American entrepreneur, writer and producer

Erin Ralph is an American entrepreneur, writer and producer of Irish and English descent. She is founder of CoCre.org, a platform that crowdsources resources for nonprofits and for-good missions. She is a founding partner of SERENE, a community for women built around consciousness and well-being.

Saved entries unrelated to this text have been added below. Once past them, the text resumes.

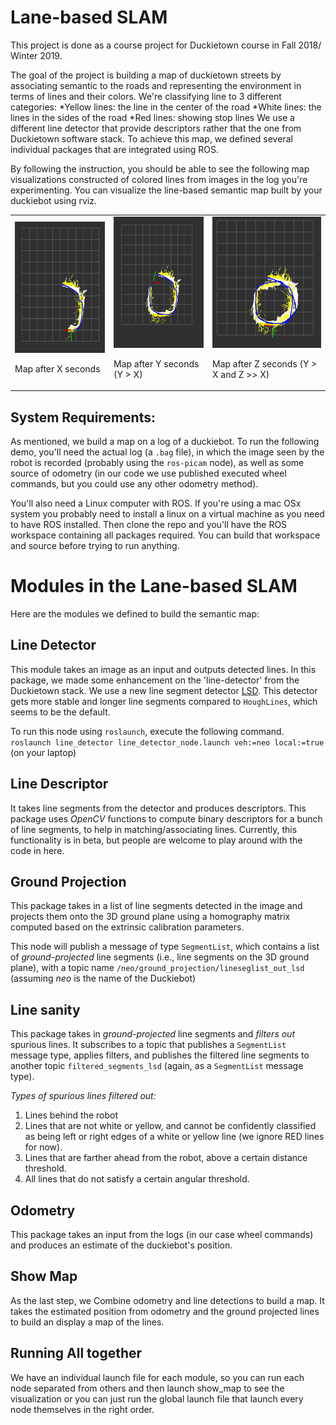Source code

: # Lane-based SLAM


This project is done as a course project for Duckietown course in Fall 2018/ Winter 2019.

The goal of the project is building a map of duckietown streets by associating semantic to the roads and representing the environment in terms of lines and their colors. We're classifying line to 3 different categories: 
  *Yellow lines: the line in the center of the road
  *White lines: the lines in the sides of the road
  *Red lines: showing stop lines
 We use a different line detector that provide descriptors rather that the one from Duckietown software stack. 
To achieve this map, we defined several individual packages that are integrated using ROS. 

By following the instruction, you should be able to see the following map visualizations constructed of colored lines from images in the log you're experimenting. You can visualize the line-based semantic map built by your duckiebot using rviz.

<table align="center">
  <tr>
     <td>
 		<img style='width:15em; height:15em' src="figures/map1.png"/>
	    <p>Map after X seconds</p>
     </td>
     <td>
	    <img style='width:15em; height:15em' src="figures/map2.png"/>
	    <p>Map after Y seconds (Y > X)</p>
     </td>
     <td>
	    <img style='width:15em; height:15em' src="figures/map3.png"/>
	    <p>Map after Z seconds (Y > X and Z >> X)</p>
     </td>
  </tr>
</table>

## System Requirements: 

As mentioned, we build a map on a log of a duckiebot. To run the following demo, you'll need the actual log (a `.bag` file), in which the image seen by the robot is recorded (probably using the `ros-picam` node), as well as some source of odometry (in our code we use published executed wheel commands, but you could use any other odometry method).

You'll also need a Linux computer with ROS. If you're using a mac OSx system you probably need to install a linux on a virtual machine as you need to have ROS installed. Then clone the repo and you'll have the ROS workspace containing all packages required. You can build that workspace and source before trying to run anything.

# Modules in the Lane-based SLAM

Here are the modules we defined to build the semantic map: 

## Line Detector

This module takes an image as an input and outputs detected lines. In this package, we made some enhancement on the 'line-detector' from the Duckietown stack. We use a new line segment detector [LSD](https://docs.opencv.org/3.4/db/d73/classcv_1_1LineSegmentDetector.html). This detector gets more stable and longer line segments compared to `HoughLines`, which seems to be the default. 

To run this node using `roslaunch`, execute the following command.
`roslaunch line_detector line_detector_node.launch veh:=neo local:=true` (on your laptop)  

## Line Descriptor

It takes line segments from the detector and produces descriptors. This package uses _OpenCV_ functions to compute binary descriptors for a bunch of line segments, to help in matching/associating lines. Currently, this functionality is in beta, but people are welcome to play around with the code in here.  

## Ground Projection

This package takes in a list of line segments detected in the image and projects them onto the 3D ground plane using a homography matrix computed based on the extrinsic calibration parameters.  

This node will publish a message of type `SegmentList`, which contains a list of _ground-projected_ line segments (i.e., line segments on the 3D ground plane), with a topic name `/neo/ground_projection/lineseglist_out_lsd` (assuming *neo* is the name of the Duckiebot)  


## Line sanity
This package takes in _ground-projected_ line segments and _filters out_ spurious lines. It subscribes to a topic that publishes a `SegmentList` message type, applies filters, and publishes the filtered line segments to another topic `filtered_segments_lsd` (again, as a `SegmentList` message type). 

*Types of spurious lines filtered out:*

1. Lines behind the robot  
2. Lines that are not white or yellow, and cannot be confidently classified as being left or right edges of a white or yellow line (we ignore RED lines for now).  
3. Lines that are farther ahead from the robot, above a certain distance threshold.  
4. All lines that do not satisfy a certain angular threshold.  


## Odometry

This package takes an input from the logs (in our case wheel commands) and produces an estimate of the duckiebot's position.  


## Show Map

As the last step, we Combine odometry and line detections to build a map. It takes the estimated position from odometry and the ground projected lines to build an display a map of the lines. 

## Running All together

We have an individual launch file for each module, so you can run each node separated from others and then launch show_map to see the visualization or you can just run the global launch file that launch every node themselves in the right order.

Erin began freelance writing for lifestyle, travel and fashion media outlets when she was 11 years old. When she was 13 she created and ran LuxuryFashion.com, one of the first online fashion magazines and interactive communities, for over a decade. At 24 she became executive director of ZINK Magazine, which she helped relaunch and establish its digital content. In March 2010 she launched and became director/Editor-in-Chief of Bullett Magazine, along with her brother Nick Ralph, creative director Sah D'Simone, art director James Orlando, stylist Jonathan Rackleff and current director Idil Tabanca. Bullett Magazine was a quarterly fashion, arts and culture magazine that featured a flip-cover for a unisex audience. The Bullett Media Company also featured a creative agency and digital content. Within nine months Bullett went from concept to the shelves of hundreds of newsstands and Barnes & Noble stores across the United States. Its second issue sold international. The launch issue featured Cindy Crawford and Mark Ruffalo on its cover. In March 2011, Erin sold her shares of Bullett to Tabanca, where it now exists as an online magazine and creative agency.

Erin has since shared her story about turning her attention to social action for the betterment of the world.